DIRECTIONS: The job is to find each line of the records below that includes the word "xhtml" and copy it.

THE INPUT:

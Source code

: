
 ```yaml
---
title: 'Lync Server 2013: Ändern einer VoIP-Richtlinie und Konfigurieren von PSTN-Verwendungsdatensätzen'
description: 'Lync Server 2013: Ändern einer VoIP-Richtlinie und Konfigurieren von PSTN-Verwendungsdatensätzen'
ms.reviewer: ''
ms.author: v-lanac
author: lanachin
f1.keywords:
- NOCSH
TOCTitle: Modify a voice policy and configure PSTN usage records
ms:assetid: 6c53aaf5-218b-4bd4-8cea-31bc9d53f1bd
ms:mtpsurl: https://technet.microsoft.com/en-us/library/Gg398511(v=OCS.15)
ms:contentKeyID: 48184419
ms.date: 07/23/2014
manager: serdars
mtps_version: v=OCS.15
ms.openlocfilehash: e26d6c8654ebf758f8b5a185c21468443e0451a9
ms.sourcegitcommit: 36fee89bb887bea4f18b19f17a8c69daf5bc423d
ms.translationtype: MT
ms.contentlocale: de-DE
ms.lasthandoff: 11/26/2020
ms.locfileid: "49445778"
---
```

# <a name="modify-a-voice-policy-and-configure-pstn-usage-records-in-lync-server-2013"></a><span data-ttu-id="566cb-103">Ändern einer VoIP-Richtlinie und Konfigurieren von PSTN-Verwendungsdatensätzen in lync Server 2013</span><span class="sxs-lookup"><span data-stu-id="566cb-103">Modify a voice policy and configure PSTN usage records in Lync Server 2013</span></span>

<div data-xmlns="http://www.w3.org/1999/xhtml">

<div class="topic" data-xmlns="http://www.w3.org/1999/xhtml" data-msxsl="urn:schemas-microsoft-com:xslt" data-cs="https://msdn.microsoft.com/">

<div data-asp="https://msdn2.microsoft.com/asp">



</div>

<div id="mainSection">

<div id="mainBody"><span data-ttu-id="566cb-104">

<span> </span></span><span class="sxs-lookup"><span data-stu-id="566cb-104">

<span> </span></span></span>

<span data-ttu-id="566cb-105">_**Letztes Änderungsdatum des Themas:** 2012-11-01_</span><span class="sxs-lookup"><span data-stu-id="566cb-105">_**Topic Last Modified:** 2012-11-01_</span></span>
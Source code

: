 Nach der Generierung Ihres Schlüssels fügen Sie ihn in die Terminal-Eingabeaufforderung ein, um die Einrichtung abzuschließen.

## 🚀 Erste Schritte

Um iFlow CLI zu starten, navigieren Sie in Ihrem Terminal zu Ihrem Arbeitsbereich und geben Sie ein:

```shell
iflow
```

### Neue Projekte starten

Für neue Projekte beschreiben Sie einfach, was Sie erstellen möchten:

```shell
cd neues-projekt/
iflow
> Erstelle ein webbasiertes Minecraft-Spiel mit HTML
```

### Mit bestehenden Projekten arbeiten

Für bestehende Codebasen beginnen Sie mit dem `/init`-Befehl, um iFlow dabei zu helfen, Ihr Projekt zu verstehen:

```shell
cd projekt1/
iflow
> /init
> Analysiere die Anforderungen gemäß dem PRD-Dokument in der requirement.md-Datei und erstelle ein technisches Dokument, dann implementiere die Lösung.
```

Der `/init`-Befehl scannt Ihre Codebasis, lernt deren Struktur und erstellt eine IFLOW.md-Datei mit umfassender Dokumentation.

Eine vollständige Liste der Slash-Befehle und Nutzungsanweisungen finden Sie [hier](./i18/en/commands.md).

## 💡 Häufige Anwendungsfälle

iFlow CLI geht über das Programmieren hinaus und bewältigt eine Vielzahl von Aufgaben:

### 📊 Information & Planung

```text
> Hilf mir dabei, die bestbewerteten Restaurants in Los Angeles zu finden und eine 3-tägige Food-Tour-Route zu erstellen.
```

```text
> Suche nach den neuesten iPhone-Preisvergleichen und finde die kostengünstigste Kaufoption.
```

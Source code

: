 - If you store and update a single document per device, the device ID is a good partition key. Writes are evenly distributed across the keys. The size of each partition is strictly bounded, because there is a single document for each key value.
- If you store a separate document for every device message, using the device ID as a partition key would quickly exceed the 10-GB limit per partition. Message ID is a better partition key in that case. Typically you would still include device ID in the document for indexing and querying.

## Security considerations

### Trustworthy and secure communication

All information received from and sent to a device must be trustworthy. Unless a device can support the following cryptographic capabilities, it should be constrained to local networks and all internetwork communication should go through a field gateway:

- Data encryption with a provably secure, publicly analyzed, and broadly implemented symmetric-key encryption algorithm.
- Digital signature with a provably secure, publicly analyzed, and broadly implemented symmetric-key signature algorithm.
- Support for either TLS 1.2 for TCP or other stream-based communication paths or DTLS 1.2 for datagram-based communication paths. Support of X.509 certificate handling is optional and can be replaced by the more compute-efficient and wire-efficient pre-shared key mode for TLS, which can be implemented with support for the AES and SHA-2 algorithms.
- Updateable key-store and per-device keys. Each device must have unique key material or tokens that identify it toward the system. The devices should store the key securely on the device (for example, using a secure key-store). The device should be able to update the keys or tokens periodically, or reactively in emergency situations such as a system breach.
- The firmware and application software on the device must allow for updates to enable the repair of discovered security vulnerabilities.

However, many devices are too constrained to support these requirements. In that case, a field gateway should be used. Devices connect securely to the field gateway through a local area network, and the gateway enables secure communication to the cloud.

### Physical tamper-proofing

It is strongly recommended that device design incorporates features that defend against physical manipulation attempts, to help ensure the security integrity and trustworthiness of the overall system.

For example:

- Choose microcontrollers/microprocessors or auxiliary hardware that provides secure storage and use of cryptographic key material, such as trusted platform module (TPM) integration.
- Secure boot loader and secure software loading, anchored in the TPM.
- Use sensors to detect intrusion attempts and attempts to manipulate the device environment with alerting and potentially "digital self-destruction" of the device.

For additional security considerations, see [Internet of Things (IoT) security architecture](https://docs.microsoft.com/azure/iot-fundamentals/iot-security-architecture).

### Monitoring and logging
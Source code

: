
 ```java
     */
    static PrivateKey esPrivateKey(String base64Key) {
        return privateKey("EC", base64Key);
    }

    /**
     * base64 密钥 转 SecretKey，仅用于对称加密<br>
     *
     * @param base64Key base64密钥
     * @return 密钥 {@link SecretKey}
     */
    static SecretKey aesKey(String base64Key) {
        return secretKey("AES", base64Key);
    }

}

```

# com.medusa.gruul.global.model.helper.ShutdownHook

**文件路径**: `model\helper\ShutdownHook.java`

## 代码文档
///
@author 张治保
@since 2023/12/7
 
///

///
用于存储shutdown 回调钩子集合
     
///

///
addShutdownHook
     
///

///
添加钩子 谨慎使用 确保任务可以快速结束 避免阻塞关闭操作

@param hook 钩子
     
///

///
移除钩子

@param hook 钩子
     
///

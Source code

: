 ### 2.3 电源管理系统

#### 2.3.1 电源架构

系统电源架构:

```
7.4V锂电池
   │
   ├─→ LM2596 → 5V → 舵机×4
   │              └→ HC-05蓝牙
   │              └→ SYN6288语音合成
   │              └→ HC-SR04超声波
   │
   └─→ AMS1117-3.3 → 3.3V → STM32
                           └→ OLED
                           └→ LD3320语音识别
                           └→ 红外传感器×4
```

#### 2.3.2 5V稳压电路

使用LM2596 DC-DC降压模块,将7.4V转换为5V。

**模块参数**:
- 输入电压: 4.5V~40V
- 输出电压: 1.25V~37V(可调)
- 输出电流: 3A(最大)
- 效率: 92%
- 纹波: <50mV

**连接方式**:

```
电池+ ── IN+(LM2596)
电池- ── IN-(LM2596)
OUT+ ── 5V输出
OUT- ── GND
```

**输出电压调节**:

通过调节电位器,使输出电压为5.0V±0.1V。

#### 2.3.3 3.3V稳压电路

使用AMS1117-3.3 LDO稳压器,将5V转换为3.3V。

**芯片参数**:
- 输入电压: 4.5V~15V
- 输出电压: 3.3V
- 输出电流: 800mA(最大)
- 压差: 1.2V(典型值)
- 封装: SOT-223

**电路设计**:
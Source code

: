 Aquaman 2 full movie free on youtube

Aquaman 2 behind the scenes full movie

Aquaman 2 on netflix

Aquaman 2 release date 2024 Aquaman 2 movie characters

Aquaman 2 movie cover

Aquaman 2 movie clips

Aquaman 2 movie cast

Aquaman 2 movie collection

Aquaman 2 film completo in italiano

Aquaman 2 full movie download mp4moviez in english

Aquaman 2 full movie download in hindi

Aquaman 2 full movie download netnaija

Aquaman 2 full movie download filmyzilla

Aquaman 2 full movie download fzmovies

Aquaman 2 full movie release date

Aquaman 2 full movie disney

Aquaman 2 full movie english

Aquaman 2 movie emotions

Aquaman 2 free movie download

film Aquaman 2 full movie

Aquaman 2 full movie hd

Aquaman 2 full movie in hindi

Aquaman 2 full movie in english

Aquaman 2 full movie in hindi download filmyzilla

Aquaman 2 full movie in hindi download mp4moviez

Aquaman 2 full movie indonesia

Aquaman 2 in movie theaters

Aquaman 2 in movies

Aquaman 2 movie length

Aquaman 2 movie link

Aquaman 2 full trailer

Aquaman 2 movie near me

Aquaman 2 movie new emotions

EXPECTED ANSWER:
<div data-xmlns="http://www.w3.org/1999/xhtml">
<div class="topic" data-xmlns="http://www.w3.org/1999/xhtml" data-msxsl="urn:schemas-microsoft-com:xslt" data-cs="https://msdn.microsoft.com/">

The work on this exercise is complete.